Laporan | Jalaluddin Zky

Sabang (AD) – Perjalanan Pelabuhan Bebas dan Perdagangan Bebas (Free Port) Sabang, sudah mencapai umur 21 tahun namun, sejumlah mobil mewah asal luar negeri yang masuk ke Sabang, beberapa tahun silam kini tidak diketahui nasibnya.

Biasanya, dimana-mana mobil mewah disimpan dalam garasi dan dijaga dengan aman namun, bedanya dengan nasib mobil mewah eks Singapura yang masuk ke Sabang, mobil-mobil tersebut harus menahan panasnya mata hari, derasnya hujan bahkan ditutupi semak belukar.

Selain itu, masih ada mobil mewah dan jenis lainnya yang berputar-putar di pulau Sabang, dikabarkan tanpa harus bayar pajak dikarenakan tidak ada kouta untuk pengurusan administrasi pajak kendaraan-kendaraan asal negara berlambang singa itu.

Banyak yang bertanya apa makna Free Port Sabang, jika yang ditetapkan pemerintah pusat sejak tahun 2000, dengan terus didanai anggaran yang mencapai beberapa triliyun rupiah untuk pendukung pengembangan kawasan Free Port Sabang. Sementara, mobil bekas dari luar negeri yang sudah masuk saja, masih kini harus jadi besi rongsokan.

Bahkan, Wakil Menteri (Wamen) Agraria Tata Ruang dan Badan Pertanahan Nasional Republik Indonesia (ATR-BPN RI) Surya Tjandra, saat berkunjung ke Sabang baru-baru ini terheran-heran kok masih ada mobil mewah bahkan, tidak ada di daerah lain yang dibiarkan jadi rongsokan oleh masyarakat Sabang.

Menurut Wamen ATR-BPN RI mobil-mobil mewah yang tergeletak pinggir jalan termasuk di kebun kosong itu, pertanda bahwa Sabang itu pernah jaya dan menjadi kawasan yang maju, tetapi kenapa sekarang malah mundur.

Sementara salah seorang warga Kota Banda Aceh Iqbal, selaku pemerhati kan kawasan Free Port Sabang mempertanyakan bagaimana nasib mobil-mobil mewah yang kini masih tersisa di Sabang. Apakah tidak ada solusi lagi untuk pengurusannya.

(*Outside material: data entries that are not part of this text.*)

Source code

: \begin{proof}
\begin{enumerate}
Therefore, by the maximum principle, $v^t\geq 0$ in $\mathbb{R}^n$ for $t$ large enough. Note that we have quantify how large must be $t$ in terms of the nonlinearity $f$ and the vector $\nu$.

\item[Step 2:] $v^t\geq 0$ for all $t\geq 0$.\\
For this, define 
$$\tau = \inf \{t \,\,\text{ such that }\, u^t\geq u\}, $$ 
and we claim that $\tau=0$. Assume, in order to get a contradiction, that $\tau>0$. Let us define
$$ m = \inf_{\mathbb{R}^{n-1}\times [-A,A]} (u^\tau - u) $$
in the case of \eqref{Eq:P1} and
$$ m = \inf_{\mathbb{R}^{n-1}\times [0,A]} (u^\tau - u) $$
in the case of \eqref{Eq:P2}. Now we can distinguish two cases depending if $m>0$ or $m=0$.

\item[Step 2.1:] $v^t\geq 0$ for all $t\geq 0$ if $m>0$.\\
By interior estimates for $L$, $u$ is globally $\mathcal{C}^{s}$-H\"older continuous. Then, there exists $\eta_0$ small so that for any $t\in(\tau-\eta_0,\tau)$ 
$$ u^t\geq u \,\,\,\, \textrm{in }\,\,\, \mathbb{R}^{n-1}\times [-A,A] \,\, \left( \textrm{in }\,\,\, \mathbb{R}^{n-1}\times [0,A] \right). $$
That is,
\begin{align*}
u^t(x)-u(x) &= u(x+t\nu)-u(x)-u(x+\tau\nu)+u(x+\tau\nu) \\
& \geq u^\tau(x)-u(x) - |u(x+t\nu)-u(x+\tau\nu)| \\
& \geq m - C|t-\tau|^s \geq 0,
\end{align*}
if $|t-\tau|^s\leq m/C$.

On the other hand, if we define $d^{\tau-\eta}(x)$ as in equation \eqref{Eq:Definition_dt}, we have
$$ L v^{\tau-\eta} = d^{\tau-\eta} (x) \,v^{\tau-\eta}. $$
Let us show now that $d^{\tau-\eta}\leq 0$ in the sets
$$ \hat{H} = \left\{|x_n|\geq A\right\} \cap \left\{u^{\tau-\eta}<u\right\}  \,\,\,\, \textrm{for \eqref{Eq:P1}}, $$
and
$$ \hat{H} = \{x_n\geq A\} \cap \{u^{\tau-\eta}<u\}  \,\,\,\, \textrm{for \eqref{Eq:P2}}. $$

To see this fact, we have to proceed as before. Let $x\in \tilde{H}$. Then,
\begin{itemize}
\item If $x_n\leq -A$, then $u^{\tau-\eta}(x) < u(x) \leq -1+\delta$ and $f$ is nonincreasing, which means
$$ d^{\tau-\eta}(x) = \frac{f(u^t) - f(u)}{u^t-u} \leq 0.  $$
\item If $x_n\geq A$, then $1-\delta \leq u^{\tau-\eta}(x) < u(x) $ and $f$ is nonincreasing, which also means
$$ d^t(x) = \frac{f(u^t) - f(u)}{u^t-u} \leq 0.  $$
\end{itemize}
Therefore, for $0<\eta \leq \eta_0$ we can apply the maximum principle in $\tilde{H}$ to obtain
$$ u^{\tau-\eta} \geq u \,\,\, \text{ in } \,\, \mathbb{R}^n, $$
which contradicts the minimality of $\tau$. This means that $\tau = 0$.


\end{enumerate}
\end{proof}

Jika memang tidak ada solusi lagi sebaiknya Pemerintah Kota (Pemko) Sabang dan Badan Pengusahaan Kawasan Sabang (BPKS), dapat mengambil langkah supaya pengusaha atau pemilik mobil eks Singapura itu tidak busuk dimakan usia.

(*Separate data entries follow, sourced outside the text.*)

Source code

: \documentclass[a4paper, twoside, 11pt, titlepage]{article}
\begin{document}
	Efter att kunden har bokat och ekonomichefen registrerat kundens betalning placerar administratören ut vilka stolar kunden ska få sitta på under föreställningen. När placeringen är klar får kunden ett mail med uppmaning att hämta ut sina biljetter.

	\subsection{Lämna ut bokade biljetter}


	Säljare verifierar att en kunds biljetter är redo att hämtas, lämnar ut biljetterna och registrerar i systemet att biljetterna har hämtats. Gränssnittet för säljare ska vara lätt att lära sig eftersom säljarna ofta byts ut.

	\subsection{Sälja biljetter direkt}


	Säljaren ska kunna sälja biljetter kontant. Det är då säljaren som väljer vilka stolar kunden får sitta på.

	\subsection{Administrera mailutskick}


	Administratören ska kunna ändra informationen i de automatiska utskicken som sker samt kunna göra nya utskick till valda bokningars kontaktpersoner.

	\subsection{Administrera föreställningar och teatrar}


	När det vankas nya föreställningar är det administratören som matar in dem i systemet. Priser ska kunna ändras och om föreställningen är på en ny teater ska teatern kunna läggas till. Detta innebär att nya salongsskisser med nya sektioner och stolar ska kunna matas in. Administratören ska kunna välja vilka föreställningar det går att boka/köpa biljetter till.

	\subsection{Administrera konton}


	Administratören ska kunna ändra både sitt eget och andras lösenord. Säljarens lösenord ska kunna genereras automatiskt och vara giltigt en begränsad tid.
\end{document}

“Sebaiknya Pemko Sabang bekerjasama dengan BPKS untuk menampung mobil-mobil mewah itu, misalnya untuk dijadikan monumen di tugu-tugu pusat kota dan kawasan wisata Sabang, bisa dipajang di atas tugu jalan Perdagangan, Simpang Garuda dan di kawasan wisata lainnya. Maknanya, orang ke Sabang bukan saja berwisata alam laut dan religi saja akan tetapi juga dapat melihat mobil mewah yang dipajangkan di atas tugu”, imbuhnya.(*).